Rule #4 – Put on layers and layers of clothes
Another essential for warm bivouacs is of course your clothes.
The most important of them in my opinion: is cold weather underwear (socks, underpants, long-sleeved t-shirt).
They are thermal, warm and hygienic since they allow moisture to escape.
On top, depending on the outside temperature (and your chilliness), add an under-sweater, fleeces and large wools. Do not hesitate, if necessary, to multiply the layers.
Finally, don’t forget your hood or hat.
Rule N°5 – Put a hot water bottle between your legs
Ahhh, the traditional hot water bottle.
Something old, but something not unpleasant when it’s not hot.
Place an insulated water bottle, filled with hot water, between your legs to create a heat source in your bed.
Indispensable if your body is “cold” when you go to bed. Otherwise, you may have a very hard time warming up.
Bonus – Cunning with Survival Blanket
The survival blanket can also be used to prevent heat loss in your bed.
It can be placed under your hammock, like an underkilt… or some people use it directly under them, like a mattress.
On the noise side when you turn around, I am personally not convinced.
Another option: you can sew it directly inside your hiking poncho, and use it as an under-hammock.

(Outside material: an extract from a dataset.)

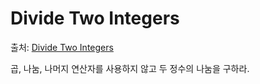 ﻿# Divide Two Integers

출처: [Divide Two Integers](https://leetcode.com/problems/divide-two-integers/)

곱, 나눔, 나머지 연산자를 사용하지 않고 두 정수의 나눔을 구하라.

Useful for the bivouac, but also during the day.
Some DIY ideas to protect yourself from the cold…
If you have a limited budget or if you like to get your hands dirty with your equipment, here are some ideas for creating your own hammock or gaining a few degrees in a bivouac!…
Create a hammock with an integrated floor mat
The creation of such a hammock requires a little meticulousness.

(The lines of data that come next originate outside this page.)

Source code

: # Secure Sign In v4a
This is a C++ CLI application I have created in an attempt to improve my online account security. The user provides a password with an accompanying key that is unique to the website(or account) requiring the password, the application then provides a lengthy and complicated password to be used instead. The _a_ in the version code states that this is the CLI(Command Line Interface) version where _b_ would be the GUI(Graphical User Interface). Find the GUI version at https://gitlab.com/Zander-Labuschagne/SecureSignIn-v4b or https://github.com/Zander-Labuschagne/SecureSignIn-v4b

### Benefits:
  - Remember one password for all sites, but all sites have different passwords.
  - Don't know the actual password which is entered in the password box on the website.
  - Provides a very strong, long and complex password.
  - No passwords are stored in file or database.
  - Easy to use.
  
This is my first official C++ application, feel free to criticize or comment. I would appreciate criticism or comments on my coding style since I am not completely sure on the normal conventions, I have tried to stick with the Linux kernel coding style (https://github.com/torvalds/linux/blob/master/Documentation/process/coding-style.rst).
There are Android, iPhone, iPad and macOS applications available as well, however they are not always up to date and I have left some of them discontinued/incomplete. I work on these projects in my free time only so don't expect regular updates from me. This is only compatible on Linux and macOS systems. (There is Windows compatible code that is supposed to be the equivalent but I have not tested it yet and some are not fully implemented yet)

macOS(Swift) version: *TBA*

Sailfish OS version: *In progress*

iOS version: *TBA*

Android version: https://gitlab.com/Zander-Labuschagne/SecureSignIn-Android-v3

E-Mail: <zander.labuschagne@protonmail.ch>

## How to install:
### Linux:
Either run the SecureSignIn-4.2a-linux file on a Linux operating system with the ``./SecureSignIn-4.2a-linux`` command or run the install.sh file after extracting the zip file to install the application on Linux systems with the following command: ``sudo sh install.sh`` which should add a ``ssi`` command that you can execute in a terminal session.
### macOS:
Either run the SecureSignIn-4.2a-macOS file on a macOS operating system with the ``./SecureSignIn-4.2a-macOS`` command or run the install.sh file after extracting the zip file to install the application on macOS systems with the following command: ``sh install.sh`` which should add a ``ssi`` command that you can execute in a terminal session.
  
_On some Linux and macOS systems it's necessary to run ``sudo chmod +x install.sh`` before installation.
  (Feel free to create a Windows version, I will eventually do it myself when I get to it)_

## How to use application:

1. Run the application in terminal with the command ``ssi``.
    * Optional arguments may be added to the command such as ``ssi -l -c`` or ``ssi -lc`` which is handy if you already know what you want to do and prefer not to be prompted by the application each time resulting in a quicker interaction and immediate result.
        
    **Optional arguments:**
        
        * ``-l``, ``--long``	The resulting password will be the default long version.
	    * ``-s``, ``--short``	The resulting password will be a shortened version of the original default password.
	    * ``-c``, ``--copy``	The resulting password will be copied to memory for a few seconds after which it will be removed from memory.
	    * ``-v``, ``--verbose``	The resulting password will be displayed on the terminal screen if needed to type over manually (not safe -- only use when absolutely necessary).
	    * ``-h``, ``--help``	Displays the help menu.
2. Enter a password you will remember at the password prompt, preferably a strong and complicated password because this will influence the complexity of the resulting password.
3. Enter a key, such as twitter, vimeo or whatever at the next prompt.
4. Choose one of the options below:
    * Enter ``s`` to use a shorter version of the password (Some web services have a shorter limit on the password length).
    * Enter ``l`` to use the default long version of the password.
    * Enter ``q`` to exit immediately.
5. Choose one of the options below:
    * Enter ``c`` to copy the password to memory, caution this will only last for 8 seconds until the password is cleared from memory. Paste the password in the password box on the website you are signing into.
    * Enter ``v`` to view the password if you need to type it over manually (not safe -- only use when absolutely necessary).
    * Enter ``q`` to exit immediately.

However, the idea is very ingenious because this floor mat will both contribute to the insulation and the stability of the sleeping area.
You will need :
- a floor mat
- 10mm polyester ropes
- of nylon fabric, breathable and resistant
- Cut your mat to the following dimensions: 180 cm x 50 cm
- Cut your fabric so as to obtain a square of 200 cm / 200 cm, then fold it in half
- Make about ten reinforced incisions at the level of the two widths of the rectangle
- Lay the carpet in the middle, secure it and sew all the openings.
A hand-made tube duvet
If you want to make a “homemade” tube comforter, there’s a quick and easy way to do it.
All you need is some sewing skills.
- Cut a hole at the end of your sleeping bag and reinforce the edges of the gap so that it does not widen further.
- Then put your hammock in it.
And now, voila!
Make an Underquilt
To create a homemade sub-hammock, you will need no more than two elements.
It will suffice to sew a sun visor (for a car or a truck) inside a hiking poncho, then to attach the latter, during the bivouac, below the hammock.
Setting the device to the correct voltage may be a bit of a hassle, but isolation is guaranteed.